Vi a Manuel Camacho por última vez en marzo de 2014 y conversamos sobre la grave crisis de credibilidad de las instituciones. Antes de despedirme tomó en sus manos el borrador de una iniciativa que presentaría para introducir a la Constitución el derecho a la verdad.
Uno de los escasos políticos con visión de Estado, Camacho creía urgente que las fuerzas políticas alcanzaran un acuerdo para replicar el modelo de otros países y elevar a la Constitución la verdad como una figura con obligaciones jurídicas para el poder público y sanciones para todos los ciudadanos.
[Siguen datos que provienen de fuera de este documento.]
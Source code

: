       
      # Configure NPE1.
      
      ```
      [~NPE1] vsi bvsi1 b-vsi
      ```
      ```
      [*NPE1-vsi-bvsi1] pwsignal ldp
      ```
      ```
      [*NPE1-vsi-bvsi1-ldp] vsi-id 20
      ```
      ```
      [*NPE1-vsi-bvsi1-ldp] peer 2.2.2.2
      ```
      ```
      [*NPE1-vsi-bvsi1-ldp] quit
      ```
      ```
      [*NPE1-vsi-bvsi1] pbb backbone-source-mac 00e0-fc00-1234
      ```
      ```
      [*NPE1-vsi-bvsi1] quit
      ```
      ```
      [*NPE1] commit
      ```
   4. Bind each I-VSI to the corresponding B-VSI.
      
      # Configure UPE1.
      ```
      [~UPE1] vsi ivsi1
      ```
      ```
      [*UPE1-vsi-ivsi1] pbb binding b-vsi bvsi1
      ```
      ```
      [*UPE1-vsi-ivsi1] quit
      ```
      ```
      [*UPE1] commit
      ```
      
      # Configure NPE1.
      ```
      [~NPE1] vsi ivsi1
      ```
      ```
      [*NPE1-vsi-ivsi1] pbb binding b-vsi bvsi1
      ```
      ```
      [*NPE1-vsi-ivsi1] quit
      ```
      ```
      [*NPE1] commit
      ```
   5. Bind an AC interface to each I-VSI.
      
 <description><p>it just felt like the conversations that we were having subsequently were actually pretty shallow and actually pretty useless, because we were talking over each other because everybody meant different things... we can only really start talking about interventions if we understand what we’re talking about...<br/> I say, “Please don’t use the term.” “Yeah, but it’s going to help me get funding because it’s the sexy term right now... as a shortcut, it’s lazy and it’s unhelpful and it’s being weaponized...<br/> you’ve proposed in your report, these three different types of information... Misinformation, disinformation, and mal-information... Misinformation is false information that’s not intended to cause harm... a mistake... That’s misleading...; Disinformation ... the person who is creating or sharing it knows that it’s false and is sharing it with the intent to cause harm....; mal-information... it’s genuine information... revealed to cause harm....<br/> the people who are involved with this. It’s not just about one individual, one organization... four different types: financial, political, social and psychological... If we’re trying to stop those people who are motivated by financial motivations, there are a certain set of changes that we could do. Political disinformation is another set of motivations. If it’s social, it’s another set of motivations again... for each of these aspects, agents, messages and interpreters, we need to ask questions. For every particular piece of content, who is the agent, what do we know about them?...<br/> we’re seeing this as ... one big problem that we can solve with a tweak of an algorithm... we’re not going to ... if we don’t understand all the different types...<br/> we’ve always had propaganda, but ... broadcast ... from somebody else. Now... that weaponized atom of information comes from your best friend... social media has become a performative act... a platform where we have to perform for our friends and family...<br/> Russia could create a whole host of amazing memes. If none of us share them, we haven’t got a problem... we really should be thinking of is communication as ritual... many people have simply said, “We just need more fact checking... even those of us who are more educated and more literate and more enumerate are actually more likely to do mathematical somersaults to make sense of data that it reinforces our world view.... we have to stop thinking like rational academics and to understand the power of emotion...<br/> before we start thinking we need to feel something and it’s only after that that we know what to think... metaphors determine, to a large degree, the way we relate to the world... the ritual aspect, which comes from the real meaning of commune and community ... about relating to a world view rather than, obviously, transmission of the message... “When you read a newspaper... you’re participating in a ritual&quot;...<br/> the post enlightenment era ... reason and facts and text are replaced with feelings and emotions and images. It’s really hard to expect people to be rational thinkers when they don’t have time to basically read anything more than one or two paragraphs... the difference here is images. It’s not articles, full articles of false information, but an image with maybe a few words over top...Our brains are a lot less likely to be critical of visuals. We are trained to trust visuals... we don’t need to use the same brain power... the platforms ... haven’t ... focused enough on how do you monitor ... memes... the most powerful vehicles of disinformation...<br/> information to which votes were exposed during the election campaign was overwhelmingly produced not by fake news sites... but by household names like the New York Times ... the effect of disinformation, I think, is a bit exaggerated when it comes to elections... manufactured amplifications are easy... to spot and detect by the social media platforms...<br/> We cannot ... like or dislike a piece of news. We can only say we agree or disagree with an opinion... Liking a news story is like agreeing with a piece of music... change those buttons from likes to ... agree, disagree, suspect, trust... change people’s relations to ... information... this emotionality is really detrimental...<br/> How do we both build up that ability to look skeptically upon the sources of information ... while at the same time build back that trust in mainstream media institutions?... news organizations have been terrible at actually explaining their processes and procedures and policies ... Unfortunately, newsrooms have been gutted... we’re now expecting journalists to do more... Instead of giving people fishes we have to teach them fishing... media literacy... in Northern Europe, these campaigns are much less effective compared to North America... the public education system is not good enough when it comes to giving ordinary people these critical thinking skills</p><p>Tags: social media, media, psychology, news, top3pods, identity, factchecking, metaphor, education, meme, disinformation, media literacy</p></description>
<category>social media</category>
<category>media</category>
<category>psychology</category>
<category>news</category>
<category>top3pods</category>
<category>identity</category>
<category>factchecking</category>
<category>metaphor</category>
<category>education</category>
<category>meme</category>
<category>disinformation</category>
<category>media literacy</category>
Camacho pensaba que el país necesitaba un mínimo de moralidad para sacar adelante las instituciones, y que la verdad como derecho constitucional podría funcionar para evitar que expresidentes, exgobernadores, exalcaldes y otros altos funcionarios declararan lo que se les viniera en gana, sin estar sujetos a una sanción legal.
“El país –escribió Camacho– no resuelve sus grandes crisis porque no hemos sido capaces de esclarecer lo ocurrido como paso necesario para detener la impunidad. Ahí están el 68, el 71, las crisis económicas, las elecciones fraudulentas, los actos de corrupción, los crímenes”.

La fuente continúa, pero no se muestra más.